A organização Tribunal de Justiça de Minas Gerais, como representativa de outros tribunais de grande porte, possui simbolizando sua estrutura administrativa um organograma simples, sendo também utilizado um design direto para a concepção do Mapa Estratégico, tendo como norte a melhoria na efetividade da prestação jurisdicional, de acordo com a Missão preconizada, e está de acordo com a apresentação de metas, consubstanciadas em macrodesafios.

Assim, mesmo com o salto qualitativo trazido pelo o advento da Resolução nº 823 (2016) sobre o Planejamento e a Gestão Estratégica no âmbito do TJMG, normalmente no âmbito do Poder Judiciário nacional as ações estratégicas enfatizam à diminuição quantitativa do acervo de processos, com ênfase no maior atendimento da demanda, preocupação com o nível de criticidade, resolução de conflitos através da conciliação, fatos que apresentam uma preocupação estatística  não necessariamente vinculada primordialmente à qualidade da prestação jurisdicional, embora não se perca de vista a busca constante do respeito à duração razoável do processo.

O planejamento estratégico e o plano de gestão seguem a busca na efetividade na prestação jurisdicional, através da identificação das tendências atuais e busca de um cenário desejado através da formulação de macrodesafios, porém por vezes peca em concentrar esforços na administração dos efeitos de uma anomalia, em vez de discutir suas causas.

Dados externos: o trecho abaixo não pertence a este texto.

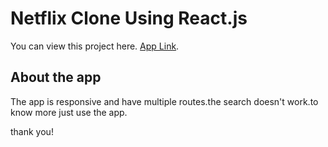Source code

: # Netflix Clone Using React.js

You can view this project here. [App Link](https://faizalkhan-at.github.io/Netflix-Clone/).

## About the app 

The app is responsive and have multiple routes.the search doesn't work.to know more just use the app.

thank you!

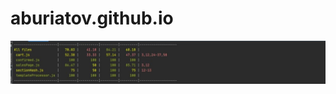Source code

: # aburiatov.github.io
![Image alt](https://github.com/aburiatov/aburiatov.github.io/raw/master/Screenshots/1.jpg)
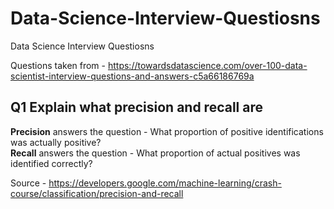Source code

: # Data-Science-Interview-Questiosns
Data Science Interview Questiosns

Questions taken from - 
https://towardsdatascience.com/over-100-data-scientist-interview-questions-and-answers-c5a66186769a


## Q1 Explain what precision and recall are 

**Precision** answers the question - What proportion of positive identifications was actually positive? <br />
**Recall** answers the question - What proportion of actual positives was identified correctly?

Source - https://developers.google.com/machine-learning/crash-course/classification/precision-and-recall

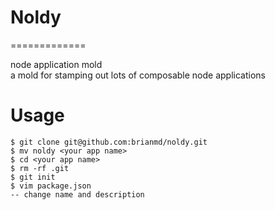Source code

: # Noldy
=============

node application mold  
a mold for stamping out lots of composable node applications

# Usage

    $ git clone git@github.com:brianmd/noldy.git
    $ mv noldy <your app name>
    $ cd <your app name>
    $ rm -rf .git
    $ git init
    $ vim package.json
    -- change name and description

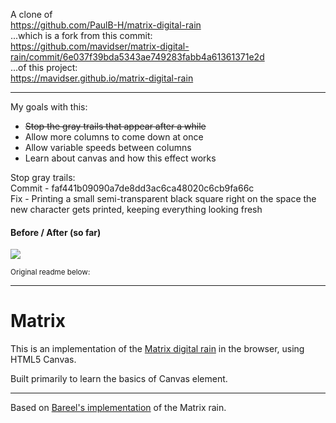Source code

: <p>A clone of 
<br /><a href="https://github.com/PaulB-H/matrix-digital-rain" target="_blank">https://github.com/PaulB-H/matrix-digital-rain</a>
<br />...which is a fork from this commit:
<br /><a href="https://github.com/mavidser/matrix-digital-rain/commit/6e037f39bda5343ae749283fabb4a61361371e2d" target="_blank">https://github.com/mavidser/matrix-digital-rain/commit/6e037f39bda5343ae749283fabb4a61361371e2d</a>
<br />...of this project:
<br /><a href="https://mavidser.github.io/matrix-digital-rain" target="_blank">https://mavidser.github.io/matrix-digital-rain</a></p>

<hr />

<p>My goals with this:</p>
<ul>
<li><strike>Stop the gray trails that appear after a while</strike></li>
<li>Allow more columns to come down at once</li>
<li>Allow variable speeds between columns</li>
<li>Learn about canvas and how this effect works</li>
</ul>

<p>Stop gray trails:
<br />Commit - faf441b09090a7de8dd3ac6ca48020c6cb9fa66c
<br />Fix - Printing a small semi-transparent black square right on the space the new character gets printed, keeping everything looking fresh</p>

<h4>Before / After (so far)</h4>
<img src="./digitalrain-before-after">

<sub>Original readme below:</sub>

<hr />

# Matrix

This is an implementation of the [Matrix digital rain](http://en.wikipedia.org/wiki/Matrix_digital_rain) in the browser, using HTML5 Canvas.

Built primarily to learn the basics of Canvas element.

---

Based on [Bareel's implementation](http://runnable.com/VIo70Vp1oIZ_yxO9/matrix-rain-html5-canvas-javascript-css) of the Matrix rain.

Assim, o Poder Judiciário passa de ultima à prima ratio na resolução de conflitos, situação, inclusive, estimulada pelo próprio Judiciário.

A partilha de funções em equipes pequenas e o compartilhamento de rotinas são objetivos comuns das organizações do Poder Judiciário, tendo sido investido uma quantidade importante de recursos para homogeneização das ações, todavia a estrutura é enorme e diversificada, o que dificulta a análise sistemática das informações comparativas, sem contar que o processo de liderança é historicamente concentrado, já que não é conquistado e, sim, concedido por uma autoridade formal.

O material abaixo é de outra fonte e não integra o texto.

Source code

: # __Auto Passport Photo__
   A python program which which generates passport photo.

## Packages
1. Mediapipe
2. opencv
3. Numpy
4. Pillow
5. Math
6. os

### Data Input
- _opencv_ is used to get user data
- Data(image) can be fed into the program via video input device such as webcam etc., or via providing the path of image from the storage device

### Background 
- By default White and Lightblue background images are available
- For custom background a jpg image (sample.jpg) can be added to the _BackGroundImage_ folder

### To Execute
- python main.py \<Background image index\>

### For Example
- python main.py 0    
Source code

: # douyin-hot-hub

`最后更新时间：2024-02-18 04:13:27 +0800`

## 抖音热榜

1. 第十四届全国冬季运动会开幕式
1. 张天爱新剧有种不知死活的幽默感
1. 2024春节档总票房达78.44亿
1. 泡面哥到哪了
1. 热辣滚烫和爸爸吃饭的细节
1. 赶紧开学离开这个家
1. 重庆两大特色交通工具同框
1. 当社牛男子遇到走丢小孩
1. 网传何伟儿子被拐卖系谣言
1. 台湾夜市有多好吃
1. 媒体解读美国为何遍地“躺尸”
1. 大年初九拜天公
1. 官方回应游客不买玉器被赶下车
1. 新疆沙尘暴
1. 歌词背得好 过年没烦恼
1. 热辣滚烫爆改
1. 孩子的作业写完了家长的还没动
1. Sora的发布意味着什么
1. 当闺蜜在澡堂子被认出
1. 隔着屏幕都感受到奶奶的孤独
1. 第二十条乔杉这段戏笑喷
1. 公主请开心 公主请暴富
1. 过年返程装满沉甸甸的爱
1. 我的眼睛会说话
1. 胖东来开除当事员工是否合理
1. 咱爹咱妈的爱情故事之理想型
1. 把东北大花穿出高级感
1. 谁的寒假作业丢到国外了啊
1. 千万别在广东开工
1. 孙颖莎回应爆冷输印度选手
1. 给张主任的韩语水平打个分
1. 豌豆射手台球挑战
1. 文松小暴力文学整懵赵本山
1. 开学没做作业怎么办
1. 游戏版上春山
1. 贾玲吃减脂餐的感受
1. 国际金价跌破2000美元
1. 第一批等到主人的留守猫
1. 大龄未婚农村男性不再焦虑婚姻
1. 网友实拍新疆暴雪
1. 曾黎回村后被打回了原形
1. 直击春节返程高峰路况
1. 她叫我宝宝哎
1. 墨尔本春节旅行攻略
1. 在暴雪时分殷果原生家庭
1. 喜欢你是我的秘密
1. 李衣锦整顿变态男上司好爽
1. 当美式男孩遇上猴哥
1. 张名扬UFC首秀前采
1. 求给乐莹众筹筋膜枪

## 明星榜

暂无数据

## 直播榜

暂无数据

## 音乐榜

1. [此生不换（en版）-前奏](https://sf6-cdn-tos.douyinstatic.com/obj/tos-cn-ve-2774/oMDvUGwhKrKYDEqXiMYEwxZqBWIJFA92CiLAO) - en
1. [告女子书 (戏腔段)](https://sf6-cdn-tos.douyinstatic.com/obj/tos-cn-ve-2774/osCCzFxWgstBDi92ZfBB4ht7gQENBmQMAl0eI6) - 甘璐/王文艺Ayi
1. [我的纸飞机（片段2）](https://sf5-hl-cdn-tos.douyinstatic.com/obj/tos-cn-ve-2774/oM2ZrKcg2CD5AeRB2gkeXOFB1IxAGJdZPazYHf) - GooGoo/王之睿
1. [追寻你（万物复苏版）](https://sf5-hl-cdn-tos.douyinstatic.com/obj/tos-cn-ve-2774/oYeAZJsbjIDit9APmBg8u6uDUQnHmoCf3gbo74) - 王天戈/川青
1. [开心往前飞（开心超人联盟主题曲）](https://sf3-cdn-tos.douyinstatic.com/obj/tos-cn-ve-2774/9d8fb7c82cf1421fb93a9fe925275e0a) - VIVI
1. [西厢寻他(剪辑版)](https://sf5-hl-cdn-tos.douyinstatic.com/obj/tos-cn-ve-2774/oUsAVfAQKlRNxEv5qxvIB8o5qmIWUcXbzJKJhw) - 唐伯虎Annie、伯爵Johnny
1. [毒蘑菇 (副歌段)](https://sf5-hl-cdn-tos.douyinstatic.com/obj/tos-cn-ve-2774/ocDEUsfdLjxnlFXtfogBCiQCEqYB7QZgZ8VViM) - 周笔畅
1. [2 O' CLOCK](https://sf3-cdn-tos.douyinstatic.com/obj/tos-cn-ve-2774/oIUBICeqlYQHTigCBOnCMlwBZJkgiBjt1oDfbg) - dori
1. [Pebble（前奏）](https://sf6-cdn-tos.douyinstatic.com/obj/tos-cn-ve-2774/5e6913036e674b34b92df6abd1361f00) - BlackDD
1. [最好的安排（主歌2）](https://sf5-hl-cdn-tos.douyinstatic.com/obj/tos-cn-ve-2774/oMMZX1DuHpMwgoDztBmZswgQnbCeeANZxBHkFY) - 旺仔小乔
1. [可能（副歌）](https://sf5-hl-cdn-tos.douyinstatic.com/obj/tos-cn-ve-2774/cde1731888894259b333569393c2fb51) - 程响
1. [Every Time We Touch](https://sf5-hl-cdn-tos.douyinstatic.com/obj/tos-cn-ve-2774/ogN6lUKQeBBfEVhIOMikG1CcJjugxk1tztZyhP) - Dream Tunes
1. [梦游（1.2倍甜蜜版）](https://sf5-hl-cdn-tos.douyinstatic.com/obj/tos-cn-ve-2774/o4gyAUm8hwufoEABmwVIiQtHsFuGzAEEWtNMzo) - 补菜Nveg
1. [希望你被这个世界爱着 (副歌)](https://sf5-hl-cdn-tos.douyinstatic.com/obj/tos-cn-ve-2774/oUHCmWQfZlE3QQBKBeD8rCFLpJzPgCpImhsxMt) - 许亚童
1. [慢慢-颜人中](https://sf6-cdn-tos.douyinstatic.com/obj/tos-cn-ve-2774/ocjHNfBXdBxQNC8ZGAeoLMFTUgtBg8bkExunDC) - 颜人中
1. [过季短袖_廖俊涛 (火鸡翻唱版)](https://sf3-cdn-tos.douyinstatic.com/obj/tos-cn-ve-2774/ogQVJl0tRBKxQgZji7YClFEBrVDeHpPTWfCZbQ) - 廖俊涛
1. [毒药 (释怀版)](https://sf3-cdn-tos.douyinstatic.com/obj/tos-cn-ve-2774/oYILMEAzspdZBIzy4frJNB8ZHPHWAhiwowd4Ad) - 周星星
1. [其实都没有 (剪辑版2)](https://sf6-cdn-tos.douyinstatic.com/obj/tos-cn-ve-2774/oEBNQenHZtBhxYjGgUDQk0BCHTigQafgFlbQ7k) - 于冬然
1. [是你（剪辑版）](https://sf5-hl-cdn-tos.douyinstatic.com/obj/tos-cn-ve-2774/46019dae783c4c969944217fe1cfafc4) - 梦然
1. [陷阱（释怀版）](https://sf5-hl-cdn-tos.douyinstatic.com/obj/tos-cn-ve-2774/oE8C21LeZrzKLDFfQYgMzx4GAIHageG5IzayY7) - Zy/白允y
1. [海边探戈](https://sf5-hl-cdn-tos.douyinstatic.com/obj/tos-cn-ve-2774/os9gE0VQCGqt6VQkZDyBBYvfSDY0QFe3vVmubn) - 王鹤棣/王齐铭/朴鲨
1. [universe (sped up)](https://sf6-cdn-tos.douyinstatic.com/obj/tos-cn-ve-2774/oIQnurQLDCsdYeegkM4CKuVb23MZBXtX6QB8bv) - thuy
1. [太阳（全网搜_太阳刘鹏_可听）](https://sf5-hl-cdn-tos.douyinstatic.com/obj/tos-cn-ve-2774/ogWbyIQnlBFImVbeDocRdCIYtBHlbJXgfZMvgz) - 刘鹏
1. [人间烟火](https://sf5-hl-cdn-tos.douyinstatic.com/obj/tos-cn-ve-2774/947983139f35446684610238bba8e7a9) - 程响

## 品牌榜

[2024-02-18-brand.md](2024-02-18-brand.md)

Os Sistemas apoiam a Estrutura e a Estratégia, mas quando o fluxo e as próprias decisões são adotados de forma concentrada, de cima para baixo, resta maculado o sentimento de pertencimento dos componentes da organização em relação aos seus valores.

De qualquer forma, jurisdicionados e o restante da sociedade se confundem, levando em conta o caráter público das ações do Judiciário e das decisões judicantes, que tem por função, na linha do professor da Universidade Yale Owen FISS (2004), de desempenhar a função no quadro institucional de dar significado aos valores públicos e civilizatórios, inclusive levando em conta o bem-estar das gerações futuras, e não apenas resolver conflitos através da prestação jurisdicional básica.

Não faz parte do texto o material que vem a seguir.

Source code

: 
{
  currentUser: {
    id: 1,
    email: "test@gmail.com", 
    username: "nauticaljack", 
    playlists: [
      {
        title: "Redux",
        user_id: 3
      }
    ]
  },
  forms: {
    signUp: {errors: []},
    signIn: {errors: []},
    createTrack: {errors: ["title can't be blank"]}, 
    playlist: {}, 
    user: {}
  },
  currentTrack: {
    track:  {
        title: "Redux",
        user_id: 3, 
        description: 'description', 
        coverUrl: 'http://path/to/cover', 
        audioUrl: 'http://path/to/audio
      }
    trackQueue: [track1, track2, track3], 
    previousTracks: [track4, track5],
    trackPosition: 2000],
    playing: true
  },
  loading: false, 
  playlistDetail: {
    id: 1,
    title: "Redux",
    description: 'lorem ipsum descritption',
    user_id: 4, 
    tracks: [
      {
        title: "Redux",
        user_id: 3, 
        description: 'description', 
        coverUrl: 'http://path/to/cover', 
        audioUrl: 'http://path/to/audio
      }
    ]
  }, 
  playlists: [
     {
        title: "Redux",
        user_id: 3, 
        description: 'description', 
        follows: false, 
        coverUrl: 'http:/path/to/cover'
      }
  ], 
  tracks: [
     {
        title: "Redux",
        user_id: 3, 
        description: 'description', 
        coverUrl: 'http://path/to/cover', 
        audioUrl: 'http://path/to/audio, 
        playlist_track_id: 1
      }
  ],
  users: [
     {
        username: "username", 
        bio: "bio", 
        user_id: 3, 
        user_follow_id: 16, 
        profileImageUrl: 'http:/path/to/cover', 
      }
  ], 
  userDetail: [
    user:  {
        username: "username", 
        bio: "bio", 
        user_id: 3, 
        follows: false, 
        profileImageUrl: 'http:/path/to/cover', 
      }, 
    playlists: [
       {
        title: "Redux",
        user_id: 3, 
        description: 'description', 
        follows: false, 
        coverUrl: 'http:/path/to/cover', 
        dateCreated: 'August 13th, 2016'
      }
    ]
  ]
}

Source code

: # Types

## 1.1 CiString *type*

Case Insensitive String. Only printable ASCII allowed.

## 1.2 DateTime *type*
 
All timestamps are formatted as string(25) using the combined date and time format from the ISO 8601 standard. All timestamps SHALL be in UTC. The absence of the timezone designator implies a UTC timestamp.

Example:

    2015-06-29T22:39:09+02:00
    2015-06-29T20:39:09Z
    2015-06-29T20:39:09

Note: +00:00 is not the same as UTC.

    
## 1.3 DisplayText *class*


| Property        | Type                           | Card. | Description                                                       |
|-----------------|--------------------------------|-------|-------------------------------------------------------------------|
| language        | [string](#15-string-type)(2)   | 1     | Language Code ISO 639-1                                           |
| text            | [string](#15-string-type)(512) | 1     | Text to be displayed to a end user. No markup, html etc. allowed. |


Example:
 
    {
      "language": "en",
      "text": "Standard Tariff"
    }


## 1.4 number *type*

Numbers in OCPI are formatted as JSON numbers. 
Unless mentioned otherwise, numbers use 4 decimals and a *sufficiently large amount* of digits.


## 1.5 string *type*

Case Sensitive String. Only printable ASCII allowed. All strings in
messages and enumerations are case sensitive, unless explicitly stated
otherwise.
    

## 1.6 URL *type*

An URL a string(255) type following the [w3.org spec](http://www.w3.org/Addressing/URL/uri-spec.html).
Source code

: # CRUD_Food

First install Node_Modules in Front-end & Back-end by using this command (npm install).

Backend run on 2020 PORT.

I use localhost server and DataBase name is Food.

É certo quanto ao processo de democratização de ideias que o fluxo de decisões concentradas, sem o envolvimento de vários setores da organização na formulação das estratégias, leva ao desperdício de recursos e dificulta a implementação em razão da ausência de pertencimento, não perdendo de vista que a Visão do Poder Judiciário, como se vê na registrada pelo TJMG, deve ser o reconhecimento também interno de excelência de sua atuação.

Todavia, o vínculo ético do TJMG deve levar ao esclarecimento da sociedade sobre a função essencial do Judiciário não só como pilar da Democracia e da própria República, mas como conquista civilizatória, pois, conforme MINTZBERG, AHLSTRAND e LAMPEL (2010), a estratégia é integradora e, por consequência, existe a necessidade de observância dos valores éticos para a sua formulação.

De toda forma, ainda há muito espaço no Poder Judiciário para o posicionamento baseado em valores fundados na ética, acessibilidade, promoção da paz social e da justiça, valorização das pessoas e responsabilidade social, fato que demonstra a necessidade de adaptação de acordo com a mudança do perfil do jurisdicionado e da própria missão do Poder Judiciário, com a maior necessidade de informações e acesso a serviços jurisdicionais  para certos estratos da população, como as pessoas em situação de rua e demais segmentos vulneráveis, que possuem um arcabouço de direitos, porém não tem como acessá-los.

Deve-se buscar um desenvolvimento gerencial integrativo, com ênfase na função e no estudo do processo de mudança e transformação organizacional, dando força ao planejamento e a gestão estratégica, passando-se, então, de forma inversa ao que a realidade nos mostra, a compatibilizar as necessidades sociais às necessidades técnicas das organizações.


4 O Direito fundamentado na justiça: a realização da justiça como propósito da produção normativa e da interpretação judicial e administrativa

A disseminação da cultura do voluntariado na organização de natureza de direito público e a participação desta na Rede Estadual traz desafios jurídicos vários.

Em verdade, as ações internas veiculadas pelo Núcleo do Voluntariado (NV/TJMG) passam pela relação do servidor com a organização TJMG, com efeitos no plano de carreira que estão a exigir alterações normativas. Os obstáculos também devem ser enfrentados na relação do TJMG com os demais parceiros em um ambiente de rede, pois as ações dos órgãos do Poder Judiciário são reguladas e estruturadas legalmente.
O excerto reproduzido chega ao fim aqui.